All in all, the model provides an assessment of the factors driving business activity expectations across sectors and the implied path of real GDP growth in the euro area. While improving supply forces should support activity, worsening financial conditions and decreasing demand across industries cloud the manufacturing outlook for the third quarter of 2023. Looking ahead, despite more resilient expectations for services, the gradual decline of favourable reopening effects and the increasing adverse impact of tightening financial conditions are tilting expectations downwards.

  1. The weights are based on sector shares in total gross value added after excluding non-market services activities (included in the NACE Rev. 2 classification as O, P and Q, and corresponding to public administration, defence, education, human health, and social work activities). After being rescaled, the weights correspond to around 22% for manufacturing, 7% for construction and 71% for services.

  2. Overall, sentiment and survey-based indices are known for having good correlations with hard data on year-on-year growth rates. See, for instance, the evidence reported by Camacho, M. and Perez-Quiros, G., “Introducing the euro-sting: Short-term indicator of euro area growth”, Journal of Applied Econometrics, Vol. 25, Issue 4, pp. 663-694, May 2010.
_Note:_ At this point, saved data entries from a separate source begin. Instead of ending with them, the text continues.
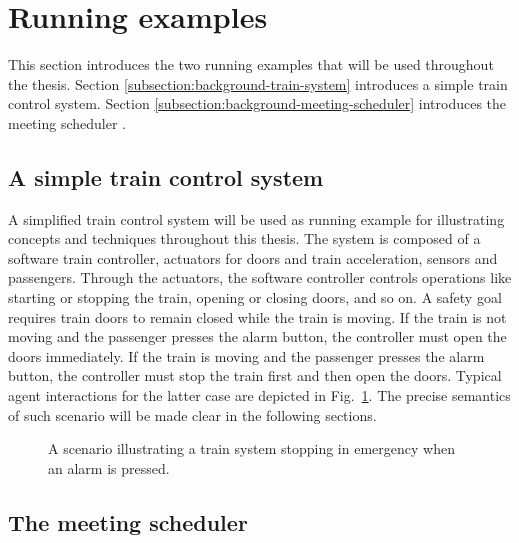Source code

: \section{Running examples\label{section:background-running-examples}}

This section introduces the two running examples that will be used throughout the thesis. Section \ref{subsection:background-train-system} introduces a simple train control system. Section \ref{subsection:background-meeting-scheduler} introduces the meeting scheduler \cite{Feather:1997}.

\subsection{A simple train control system\label{subsection:background-train-system}}

A simplified train control system will be used as running example for illustrating concepts and techniques throughout this thesis. The system is composed of a software train controller, actuators for doors and train acceleration, sensors and passengers. Through the actuators, the software controller controls operations like starting or stopping the train, opening or closing doors, and so on. A safety goal requires train doors to remain closed while the train is moving. If the train is not moving and the passenger presses the alarm button, the controller must open the doors immediately. If the train is moving and the passenger presses the alarm button, the controller must stop the train first and then open the doors. Typical agent interactions for the latter case are depicted in Fig.~\ref{image:train-scenario-all-agents}. The precise semantics of such scenario will be made clear in the following sections.

\begin{figure}\centering
{}
\caption{A scenario illustrating a train system stopping in emergency when an alarm is pressed.\label{image:train-scenario-all-agents}}
\end{figure}

\subsection{The meeting scheduler\label{subsection:background-meeting-scheduler}}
  3. All variables are first standardised and then differenced. With regard to the structural shocks, product demand, financial conditions and other demand shocks, which are included in aggregate demand, raise activity and prices. Labour, materials and other supply shocks, which are part of aggregate supply, raise activity but reduce prices. Each shock induces the largest reduction in its factor-specific limit. The BSVAR model is estimated with prior selection, COVID-19 heteroskedasticity adjustment and sign and magnitude restrictions. For details on prior selection, see Giannone, D., Lenza, M. and Primiceri, G.E., “Prior Selection for Vector Autoregressions”, The Review of Economics and Statistics; Vol. 97, Issue 2, 2015, pp. 436-451. For details on COVID-19 heteroskedasticity adjustment, see Lenza, M. and Primiceri, G.E., “How to estimate a vector autoregression after March 2020”, Journal of Applied Econometrics, Vol. 37, Issue 4, June/July 2022, pp. 688-699.

  4. These reasons – together with differences in the number of variables, the number of restricted shocks, the sample considered and the statistical treatment of the COVID-19 period – explain the difference compared with, for instance, the results presented in the box entitled “A model-based assessment of the drivers of economic activity” in the article entitled “The role of supply and demand in the post-pandemic recovery in the euro area”, Economic Bulletin, Issue 4, ECB, 2023, and the box entitled “Supply chain disruptions and the effects on the global economy”, Economic Bulletin, Issue 8, ECB, 2021. However, the results in this box are in line with those presented in studies based on forward-looking data from the European Commission’s consumer survey, such as those in the article entitled “Energy prices and private consumption: what are the channels?”, Economic Bulletin, Issue 3, 2022.

  5. These results are in line with the main findings from the ECB’s recent contacts with non-financial corporations.

  6. In line with the findings from the model, the main findings from the ECB’s recent contacts with non-financial corporations show that intermediate goods producers have particularly suffered from decreasing demand since the start of 2023, owing to continued destocking over the supply chain.

  7. A model decomposition for the automotive sector shows that the sector has been affected by other demand shocks, which preceded the outbreak of the pandemic and have become predominant since the start of 2023. A deeper analysis on the automotive industry is available in the box entitled “Motor vehicle sector: explaining the drop in output and the rise in prices”, Economic Bulletin, Issue 7, ECB, 2022.